(The input begins)

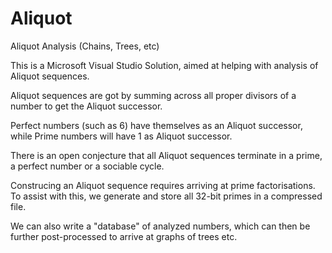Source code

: # Aliquot
Aliquot Analysis (Chains, Trees, etc)

This is a Microsoft Visual Studio Solution, aimed at helping with analysis of Aliquot sequences.

Aliquot sequences are got by summing across all proper divisors of a number to get the Aliquot successor.

Perfect numbers (such as 6) have themselves as an Aliquot successor, while Prime numbers will have 1 as Aliquot successor.

There is an open conjecture that all Aliquot sequences terminate in a prime, a perfect number or a sociable cycle.

Construcing an Aliquot sequence requires arriving at prime factorisations. To assist with this, we generate and store all 32-bit primes in a compressed file.

We can also write a "database" of analyzed numbers, which can then be further post-processed to arrive at graphs of trees etc.
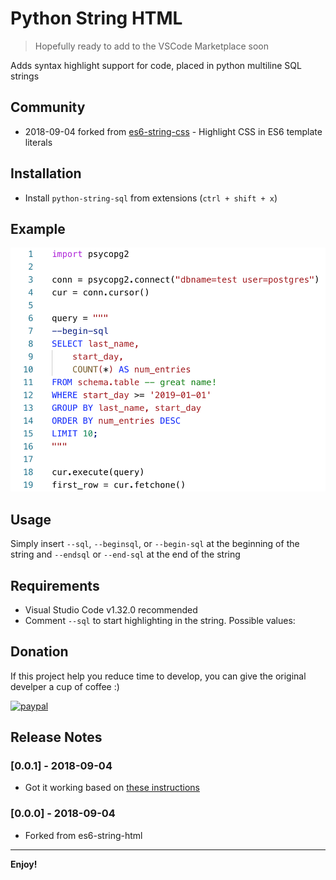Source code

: # Python String HTML 
> Hopefully ready to add to the VSCode Marketplace soon

Adds syntax highlight support for code, placed in python multiline SQL strings

## Community
- 2018-09-04 forked from [es6-string-css](https://github.com/bashmish/es6-string-css) - Highlight CSS in ES6 template literals

## Installation

- Install `python-string-sql` from extensions (`ctrl + shift + x`)

## Example

[![Example](docs/demo.png)](docs/demo.py)

## Usage

Simply insert `--sql`, `--beginsql`, or `--begin-sql` at the beginning of the string
and `--endsql` or `--end-sql` at the end of the string

## Requirements

- Visual Studio Code v1.32.0 recommended
- Comment `--sql` to start highlighting in the string. Possible values:

## Donation

If this project help you reduce time to develop, you can give the original develper a cup of coffee :)

[![paypal](https://www.paypalobjects.com/en_US/i/btn/btn_donateCC_LG.gif)](https://www.paypal.com/cgi-bin/webscr?cmd=_s-xclick&hosted_button_id=68P8BFSZPG5H2)

## Release Notes

### [0.0.1] - 2018-09-04
- Got it working based on [these instructions](https://code.visualstudio.com/api/language-extensions/syntax-highlight-guide)

### [0.0.0] - 2018-09-04
- Forked from es6-string-html

-----------------------------------------------------------------------------------------------------------

**Enjoy!**
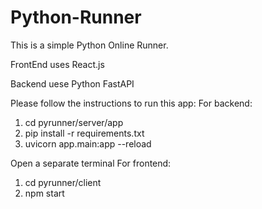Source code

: # Python-Runner

This is a simple Python Online Runner.

FrontEnd uses React.js

Backend uese Python FastAPI

Please follow the instructions to run this app:
For backend:
1. cd pyrunner/server/app
2. pip install -r requirements.txt
3. uvicorn app.main:app --reload

Open a separate terminal
For frontend:
1. cd pyrunner/client
2. npm start 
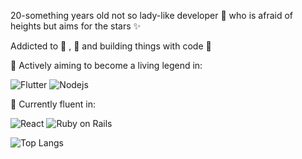 20-something years old not so lady-like developer 👠 who is afraid of heights but aims for the stars ✨ 

Addicted to 🦄 , 🥐 and building things with code 🔧

🚀 Actively aiming to become a living legend in: 

![Flutter](https://img.shields.io/badge/Flutter%20-%2302569B.svg?style=flat-square&logo=Flutter) ![Nodejs](https://img.shields.io/badge/-Nodejs-black?style=flat-square&logo=Node.js)

🦾 Currently fluent in: 

![React](https://img.shields.io/badge/-React-black?style=flat-square&logo=react) ![Ruby on Rails](https://img.shields.io/badge/-Ruby%20on%20Rails-CC0000?style=flat-square&logo=ruby-on-rails)   

![Top Langs](https://github-readme-stats.vercel.app/api/top-langs/?username=emtalen&layout=compact&theme=radical&langs_count=6&line_height=16&bg_color=00000000)
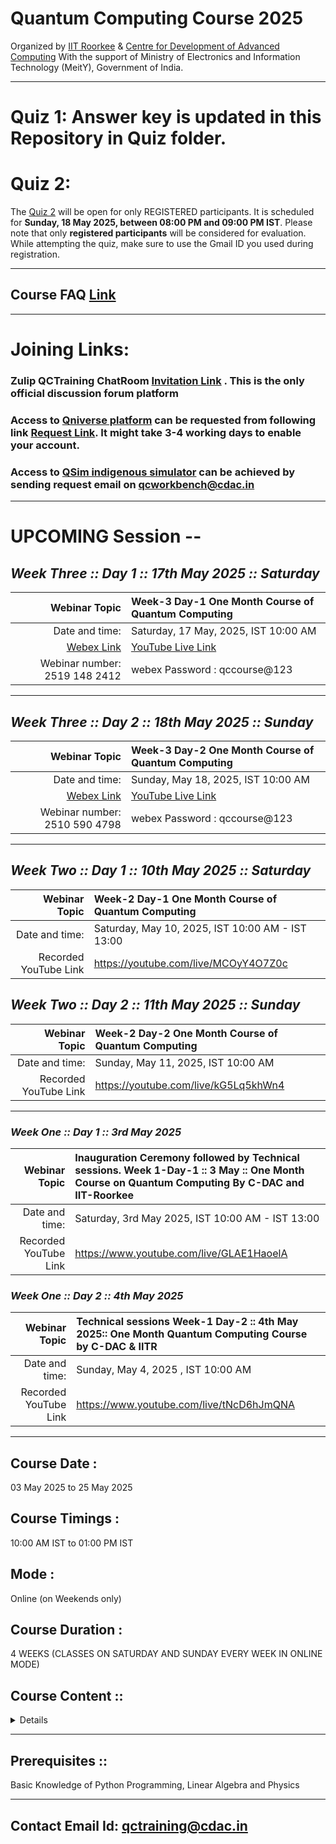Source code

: 
# Quantum Computing Course 2025

Organized by [IIT Roorkee](https://www.iitr.ac.in/) & [Centre for Development of Advanced Computing](https://www.cdac.in/) With the support of Ministry of Electronics and Information Technology (MeitY), Government of India.

------------------------------------------------------------

# Quiz 1: Answer key is updated in this Repository in Quiz folder.
# Quiz 2:
The [Quiz 2](https://forms.gle/cGN7iek6hG4ynSaf7) will be open for only REGISTERED participants. It is scheduled for **Sunday, 18 May 2025, between 08:00 PM and 09:00 PM IST**.
Please note that only **registered participants** will be considered for evaluation. While attempting the quiz, make sure to use the Gmail ID you used during registration.

------------------------------------------------------------
## Course FAQ [Link](http://bit.ly/4lZrLqA)
--------------------------------------------------------------
# Joining Links:

### Zulip QCTraining ChatRoom [Invitation Link](https://qc-training-cdac.zulipchat.com/join/rg42m57vtdlja7e5jtfbq5ce/) . This is the only official discussion forum platform
### Access to [Qniverse platform](https://qniverse.in/) can be requested from following link [Request Link](https://qniverse.in/getting-access-qniverse/). It might take 3-4 working days to enable your account.
### Access to [QSim indigenous simulator](https://qctoolkit.in/qsim-get-access/)  can be achieved by sending request email on qcworkbench@cdac.in
-----------------------------------------------------
# UPCOMING Session --
## *Week Three :: Day 1 :: 17th May 2025 :: Saturday*

| Webinar Topic   | Week-3 Day-1 One Month Course of Quantum Computing|
| -------------: | :------------- |
| Date and time: | Saturday, 17 May, 2025, IST 10:00 AM  |
| [Webex Link](https://quantumacc.webex.com/quantumacc/j.php?MTID=m09ddee67068dae2f022adc71ce5f3f1a)| [YouTube Live Link](https://youtube.com/live/Nt94wy3T_5s)
| Webinar number:  2519 148 2412 | webex Password :  qccourse@123 |
------------------------------------------------------------------------------------------------

## *Week Three :: Day 2 :: 18th May 2025 :: Sunday*

| Webinar Topic   | Week-3 Day-2 One Month Course of Quantum Computing|
| -------------: | :------------- |
| Date and time: | Sunday, May 18, 2025, IST 10:00 AM  |
| [Webex Link](https://quantumacc.webex.com/quantumacc/j.php?MTID=ma55030ddce980700aed3be274ae1af77)| [YouTube Live Link](https://youtube.com/live/RW9ef4P-QRI)
| Webinar number:  2510 590 4798 | webex Password :  qccourse@123|
------------------------------------------------------------------------------------------------


## *Week Two :: Day 1 :: 10th May 2025 :: Saturday* 

| Webinar Topic   | Week-2 Day-1 One Month Course of Quantum Computing|
| -------------: | :------------- |
| Date and time: | Saturday, May 10, 2025, IST 10:00 AM - IST 13:00   |
| Recorded YouTube Link  |https://youtube.com/live/MCOyY4O7Z0c |


## *Week Two :: Day 2 :: 11th May 2025 :: Sunday*

| Webinar Topic   | Week-2 Day-2 One Month Course of Quantum Computing|
| -------------: | :------------- |
| Date and time: | Sunday, May 11, 2025, IST 10:00 AM  |
| Recorded YouTube Link  |https://youtube.com/live/kG5Lq5khWn4 |
------------------------------------------------------------------------------------------------


### *Week One :: Day 1 :: 3rd May 2025* 
 
| Webinar Topic   | Inauguration Ceremony followed by Technical sessions. Week 1-Day-1 :: 3 May :: One Month Course on Quantum Computing By C-DAC and IIT-Roorkee|
| -------------: | :------------- |
| Date and time: | Saturday, 3rd May 2025, IST 10:00 AM - IST 13:00 |
|Recorded YouTube Link  |https://www.youtube.com/live/GLAE1HaoelA  |


### *Week One :: Day 2 :: 4th May 2025* 

| Webinar Topic   | Technical sessions Week-1 Day-2 :: 4th May 2025:: One Month Quantum Computing Course by C-DAC & IITR |
| -------------: | :------------- |
| Date and time: | Sunday, May 4, 2025 , IST 10:00 AM |
| Recorded YouTube Link  |https://www.youtube.com/live/tNcD6hJmQNA    |

__________________________________________
## Course Date : 
03 May 2025 to 25 May 2025

## Course Timings : 
10:00 AM IST to 01:00 PM IST

## Mode : 
Online (on Weekends only)

## Course Duration :
4 WEEKS (CLASSES ON SATURDAY AND SUNDAY EVERY WEEK IN ONLINE MODE)

## Course Content ::

<Details>
  
#### Week 1 :: Introduction & Basic operations:
• Intro to qubits, Single qubit states, vector spaces and bases. 

• Basics instructions on using Quantum Simulators with examples.

• Quantum gates (single qubit), Multi qubit states, Entanglement and Teleportation.

• Quantum Simulators examples on Teleportation and Superdense coding.

#### Week 2 :: Multi qubit transformations & Boolean Functions:

• Multi qubit computational basis, Multi qubit gates/measurements, Universal quantum gates and approximation of quantum gates.

• Quantum Simulators examples for topics covered.

• Quantum versions of classical operations, reversible classical gates, Boolean function oracles (construction and complexity).

• Quantum Simulators examples for topics covered.


#### Week 3 :: Basic quantum algorithms:
• Deutsch and Deutsch algorithm (with a few comments on the quantum advantage)

• Quantum Simulators demonstration of the algorithm.

• Simon’s algorithm (with a few comments on hybrid quantum algorithms) 

• Quantum Simulators demonstration of the algorithm.


#### Week 4 :: Advanced quantum algorithms & QML:

• Grover’s search algorithm, Harrow–Hassidim–Lloyd (HHL) algorithm, VQE algorithm etc.

• Introduction to QSim

• Quantum Machine Learning

</Details>

---------------------------

## Prerequisites ::
Basic Knowledge of Python Programming, Linear Algebra and Physics

---------------------------

## Contact Email Id: qctraining@cdac.in
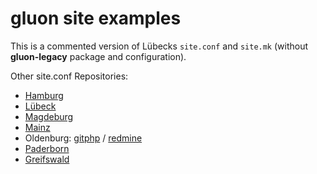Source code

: # gluon site examples

This is a commented version of Lübecks `site.conf` and `site.mk` (without **gluon-legacy** package and configuration).

Other site.conf Repositories:

* [Hamburg](https://github.com/freifunkhamburg/site-ffhh)
* [Lübeck](https://github.com/freifunk-gluon/site-ffhl)
* [Magdeburg](https://github.com/FreifunkMD/site-ffmd)
* [Mainz](https://github.com/Freifunk-Mainz/site-ffmz)
* Oldenburg: [gitphp](http://git.freifunk-ol.de/projects/ffol/gluon-siteconf.git) / [redmine](https://ticket.freifunk-ol.de/projects/siteconf-ffol/repository)
* [Paderborn](https://git.c3pb.de/freifunk-pb/site-ffpb)
* [Greifswald](https://github.com/lorenzo-greifswald/site-ffhgw)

(The input ends)

From the first line of the entries above through the line with "### [0.0.1] - 2018-09-04", set down each line exactly and drop the pictures.

◆ **Result of this task**:
Source code

: # Aliquot
Aliquot Analysis (Chains, Trees, etc)

This is a Microsoft Visual Studio Solution, aimed at helping with analysis of Aliquot sequences.

Aliquot sequences are got by summing across all proper divisors of a number to get the Aliquot successor.

Perfect numbers (such as 6) have themselves as an Aliquot successor, while Prime numbers will have 1 as Aliquot successor.

There is an open conjecture that all Aliquot sequences terminate in a prime, a perfect number or a sociable cycle.

Construcing an Aliquot sequence requires arriving at prime factorisations. To assist with this, we generate and store all 32-bit primes in a compressed file.

We can also write a "database" of analyzed numbers, which can then be further post-processed to arrive at graphs of trees etc.
Source code

: # Python String HTML 
> Hopefully ready to add to the VSCode Marketplace soon

Adds syntax highlight support for code, placed in python multiline SQL strings

## Community
- 2018-09-04 forked from [es6-string-css](https://github.com/bashmish/es6-string-css) - Highlight CSS in ES6 template literals

## Installation

- Install `python-string-sql` from extensions (`ctrl + shift + x`)

## Example

[![Example](docs/demo.png)](docs/demo.py)

## Usage

Simply insert `--sql`, `--beginsql`, or `--begin-sql` at the beginning of the string
and `--endsql` or `--end-sql` at the end of the string

## Requirements

- Visual Studio Code v1.32.0 recommended
- Comment `--sql` to start highlighting in the string. Possible values:

## Donation

If this project help you reduce time to develop, you can give the original develper a cup of coffee :)

[![paypal](https://www.paypalobjects.com/en_US/i/btn/btn_donateCC_LG.gif)](https://www.paypal.com/cgi-bin/webscr?cmd=_s-xclick&hosted_button_id=68P8BFSZPG5H2)

## Release Notes

### [0.0.1] - 2018-09-04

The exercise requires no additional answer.